Brèves juridiques

Diffamation publique envers un particulier : incompétence de la chambre de l’instruction pour se prononcer sur l’absence d’identification de la personne visée par les propos incriminés

By 11 janvier 2023 No Comments

En matière de diffamation envers un particulier, outre l’appréciation du caractère diffamatoire des propos incriminés, la caractérisation de l’infraction dépend également de la possibilité d’identifier clairement la personne visée.

Dans un arrêt du 13 décembre 2022[1], la Chambre criminelle de la Cour de cassation est venue rappeler qui, de la chambre de l’instruction ou des juges du fond, est compétent pour se prononcer sur l’identification de la victime.

Dans l’affaire objet du pourvoi, une plainte avec constitution de partie civile avait été déposée par une personne qui estimait être visée par des propos diffamatoires figurant dans un livre.

N’étant pas cité nommément, le plaignant considérait pourtant que les informations et détails donnés dans le livre permettaient de l’identifier.

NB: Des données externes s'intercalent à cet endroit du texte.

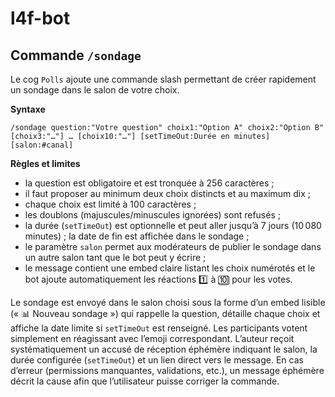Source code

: # l4f-bot

## Commande `/sondage`

Le cog `Polls` ajoute une commande slash permettant de créer rapidement un sondage dans le salon de votre choix.

**Syntaxe**

```
/sondage question:"Votre question" choix1:"Option A" choix2:"Option B" [choix3:"…"] … [choix10:"…"] [setTimeOut:Durée en minutes] [salon:#canal]
```

**Règles et limites**

- la question est obligatoire et est tronquée à 256 caractères ;
- il faut proposer au minimum deux choix distincts et au maximum dix ;
- chaque choix est limité à 100 caractères ;
- les doublons (majuscules/minuscules ignorées) sont refusés ;
- la durée (`setTimeOut`) est optionnelle et peut aller jusqu’à 7 jours (10 080 minutes) ; la date de fin est affichée dans le sondage ;
- le paramètre `salon` permet aux modérateurs de publier le sondage dans un autre salon tant que le bot peut y écrire ;
- le message contient une embed claire listant les choix numérotés et le bot ajoute automatiquement les réactions 1️⃣ à 🔟 pour les votes.

Le sondage est envoyé dans le salon choisi sous la forme d’un embed lisible (« 📊 Nouveau sondage ») qui rappelle la question, détaille chaque choix et affiche la date limite si `setTimeOut` est renseigné. Les participants votent simplement en réagissant avec l’emoji correspondant. L’auteur reçoit systématiquement un accusé de réception éphémère indiquant le salon, la durée configurée (`setTimeOut`) et un lien direct vers le message. En cas d’erreur (permissions manquantes, validations, etc.), un message éphémère décrit la cause afin que l’utilisateur puisse corriger la commande.
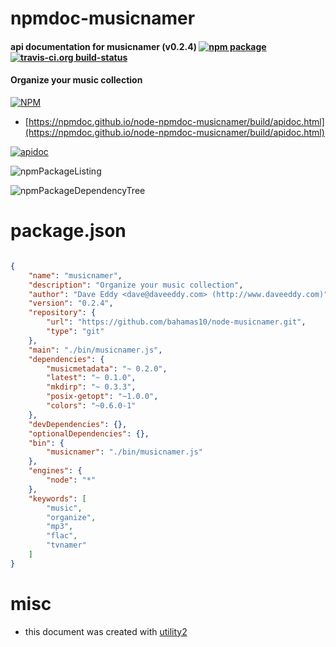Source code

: # npmdoc-musicnamer

#### api documentation for  musicnamer (v0.2.4)  [![npm package](https://img.shields.io/npm/v/npmdoc-musicnamer.svg?style=flat-square)](https://www.npmjs.org/package/npmdoc-musicnamer) [![travis-ci.org build-status](https://api.travis-ci.org/npmdoc/node-npmdoc-musicnamer.svg)](https://travis-ci.org/npmdoc/node-npmdoc-musicnamer)

#### Organize your music collection

[![NPM](https://nodei.co/npm/musicnamer.png?downloads=true&downloadRank=true&stars=true)](https://www.npmjs.com/package/musicnamer)

- [https://npmdoc.github.io/node-npmdoc-musicnamer/build/apidoc.html](https://npmdoc.github.io/node-npmdoc-musicnamer/build/apidoc.html)

[![apidoc](https://npmdoc.github.io/node-npmdoc-musicnamer/build/screenCapture.buildCi.browser.%252Ftmp%252Fbuild%252Fapidoc.html.png)](https://npmdoc.github.io/node-npmdoc-musicnamer/build/apidoc.html)

![npmPackageListing](https://npmdoc.github.io/node-npmdoc-musicnamer/build/screenCapture.npmPackageListing.svg)

![npmPackageDependencyTree](https://npmdoc.github.io/node-npmdoc-musicnamer/build/screenCapture.npmPackageDependencyTree.svg)



# package.json

```json

{
    "name": "musicnamer",
    "description": "Organize your music collection",
    "author": "Dave Eddy <dave@daveeddy.com> (http://www.daveeddy.com)",
    "version": "0.2.4",
    "repository": {
        "url": "https://github.com/bahamas10/node-musicnamer.git",
        "type": "git"
    },
    "main": "./bin/musicnamer.js",
    "dependencies": {
        "musicmetadata": "~ 0.2.0",
        "latest": "~ 0.1.0",
        "mkdirp": "~ 0.3.3",
        "posix-getopt": "~1.0.0",
        "colors": "~0.6.0-1"
    },
    "devDependencies": {},
    "optionalDependencies": {},
    "bin": {
        "musicnamer": "./bin/musicnamer.js"
    },
    "engines": {
        "node": "*"
    },
    "keywords": [
        "music",
        "organize",
        "mp3",
        "flac",
        "tvnamer"
    ]
}
```



# misc
- this document was created with [utility2](https://github.com/kaizhu256/node-utility2)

Le juge d’instruction auquel l’affaire avait été confiée a toutefois rendu une ordonnance de non-lieu au motif que « l’information judiciaire n’a pas permis de qualifier les termes employés comme relevant de la diffamation envers un particulier, la personne visée dans l’extrait ne pouvant être identifiée. ».

Sur appel de l’ordonnance de non-lieu par la partie civile, un supplément d’information a été ordonné par la chambre de l’instruction aux fins de « de procéder à l’interrogatoire de première comparution de M. [E] et d’envisager sa mise en examen du chef de diffamation publique » ; ce qui a abouti à la mise en examen de ce dernier et à un arrêt de dépôt.

Dans une motivation succincte mais claire, la Chambre criminelle[2] précise qu’une chambre de l’instruction ne dispose pas du pouvoir de se prononcer sur l’identification de la victime ; question qui relève de l’appréciation souveraine des juges du fond :

« C’est à tort que la chambre de l’instruction, saisie, sur le seul appel de la partie civile, d’une ordonnance de non-lieu fondée sur l’absence d’identification de la personne visée par les propos diffamatoires, s’est prononcée sur cette question pour infirmer l’ordonnance de non-lieu, alors que les éléments relatifs à l’identification de la victime relèvent du débat contradictoire et que, soumis à l’appréciation souveraine des juges du fond, ils échappent à la compétence de la juridiction d’instruction. »

Une occasion de rappeler le périmètre restreint de l’office de la juridiction d’instruction en matière de presse.

 

 

[1] Cass. Crim., 13 décembre 2022, n° 22-85.880.

[2] On notera, cependant, que l’arrêt par lequel la chambre de l’instruction a infirmé l’ordonnance de non-lieu n’est pas censuré au motif que le moyen soulevé au soutien du pourvoi est irrecevable :

« Cependant, l’arrêt n’encourt pas la censure, dès lors que le moyen, qui se borne à critiquer les énonciations de l’arrêt, relatives à l’identification de la personne visée par les propos diffamatoires, ne comportant aucune disposition que le tribunal saisi de la poursuite n’aurait pas le pouvoir de modifier, est irrecevable en application de l’article 574 du code de procédure pénale. ». L’article 574 du code de procédure pénale dispose que : « L’arrêt de la chambre de l’instruction portant renvoi du prévenu devant le tribunal correctionnel ou de police ne peut être attaqué devant la Cour de cassation que lorsqu’il statue, d’office ou sur déclinatoire des parties, sur la compétence ou qu’il présente des dispositions définitives que le tribunal, saisi de la prévention, n’a pas le pouvoir de modifier. ».